• Available data:
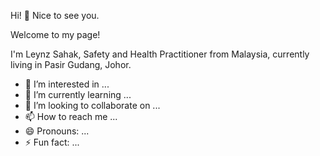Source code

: Hi! 👋 Nice to see you. <br>

Welcome to my page! <br>

I'm Leynz Sahak, Safety and Health Practitioner from  Malaysia, currently living in Pasir Gudang, Johor.

- 👀 I’m interested in ...
- 🌱 I’m currently learning ...
- 💞️ I’m looking to collaborate on ...
- 📫 How to reach me ...
- 😄 Pronouns: ...
- ⚡ Fun fact: ...

<!---
LeynzSahak/LeynzSahak is a ✨ special ✨ repository because its `README.md` (this file) appears on your GitHub profile.
You can click the Preview link to take a look at your changes.
--->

• Problem to work on: Starting at the line that contains "- 😄 Pronouns: ...", write out every line through the last one in the data above, exactly as it stands.

• Written solution:
- 😄 Pronouns: ...
- ⚡ Fun fact: ...

<!---
LeynzSahak/LeynzSahak is a ✨ special ✨ repository because its `README.md` (this file) appears on your GitHub profile.
You can click the Preview link to take a look at your changes.
--->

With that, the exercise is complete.